Tympanometry is an examination used to test the condition of the middle ear and mobility of the eardrum (tympanic membrane) and the conduction bones by creating variations of air pressure in the ear canal.
Tympanometry is an objective test of middle-ear function. It is not a hearing test, but rather a measure of energy transmission through the middle ear. The test should not be used to assess the sensitivity of hearing and the results of this test should always be viewed in conjunction with pure tone audiometry.
Tympanometry is a valuable component of the audiometric evaluation. In evaluating hearing loss, tympanometry permits a distinction between sensorineural and conductive hearing loss, when evaluation is not apparent via Weber and Rinne testing. Furthermore, in a primary care setting, tympanometry can be helpful in making the diagnosis of otitis media by demonstrating the presence of fluid build up in the middle ear cavity.
A tone of 226 Hz is generated by the tympanometer into the ear canal, where the sound strikes the tympanic membrane, causing vibration of the middle ear, which in turn results in the conscious perception of hearing. Some of this sound is reflected back and picked up by the instrument. Most middle ear problems result in stiffening of the middle ear, which causes more of the sound to be reflected back.

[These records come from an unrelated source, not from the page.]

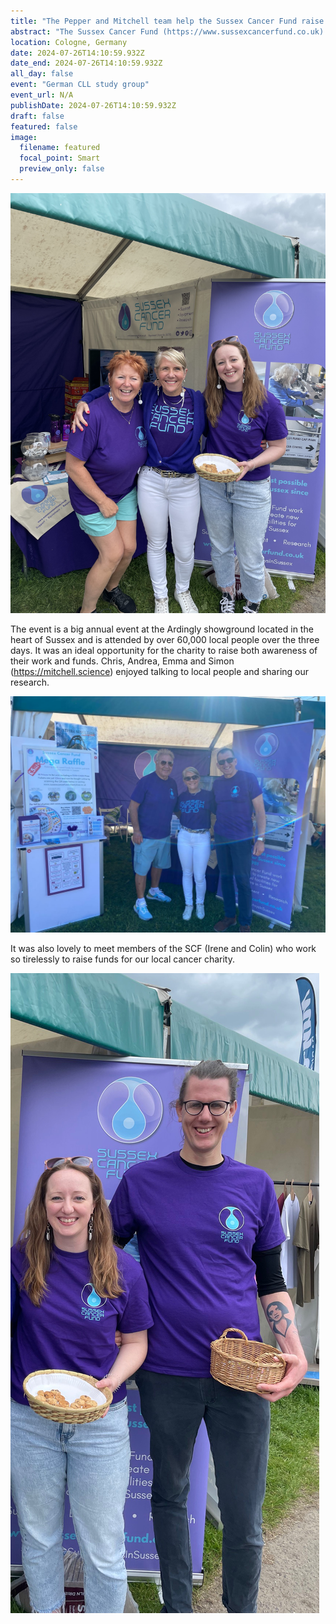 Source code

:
 ```yaml
---
title: "The Pepper and Mitchell team help the Sussex Cancer Fund raise money and awareness at the South of England show"
abstract: "The Sussex Cancer Fund (https://www.sussexcancerfund.co.uk) play an important role in supporting our research at BSMS so we were delighted to be invited to help them on their stall at the South of England show 6-8 June 2024."
location: Cologne, Germany
date: 2024-07-26T14:10:59.932Z
date_end: 2024-07-26T14:10:59.932Z
all_day: false
event: "German CLL study group"
event_url: N/A
publishDate: 2024-07-26T14:10:59.932Z
draft: false
featured: false
image:
  filename: featured
  focal_point: Smart
  preview_only: false
---
```


![](Unknown-8.jpeg)

The event is a big annual event at the Ardingly showground located in the heart of Sussex and is attended by over 60,000 local people over the three days. It was an ideal opportunity for the charity to raise both awareness of their work and funds. Chris, Andrea, Emma and Simon (https://mitchell.science) enjoyed talking to local people and sharing our research. 

![](Unknown-4.jpeg)

It was also lovely to meet members of the SCF (Irene and Colin) who work so tirelessly to raise funds for our local cancer charity. 

![](EmmaSimon.png)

While 226 Hz is the most common probe tone, others can be used. In infants under 4 months of age, research has shown a 1000Hz tone yields more accurate results. Multi-frequency tympanometry is conducted at multiple frequencies between 250 and 2000 Hz and is used to help identify ossicular abnormalities. 
Admittance is how energy is transmitted through the middle ear. The instrument measures the reflected sound and expresses it as an admittance or compliance, plotting the results on a chart known as a tympanogram.
Normally, the air pressure in the ear canal is the same as ambient pressure. Also, under normal conditions, the air pressure in the middle ear is approximately the same as ambient pressure since the eustachian tube opens periodically to ventilate the middle ear and equalize pressure. In a healthy individual, the maximum sound is transmitted through the middle ear when the ambient air pressure in the ear canal is equal to the pressure in the middle ear.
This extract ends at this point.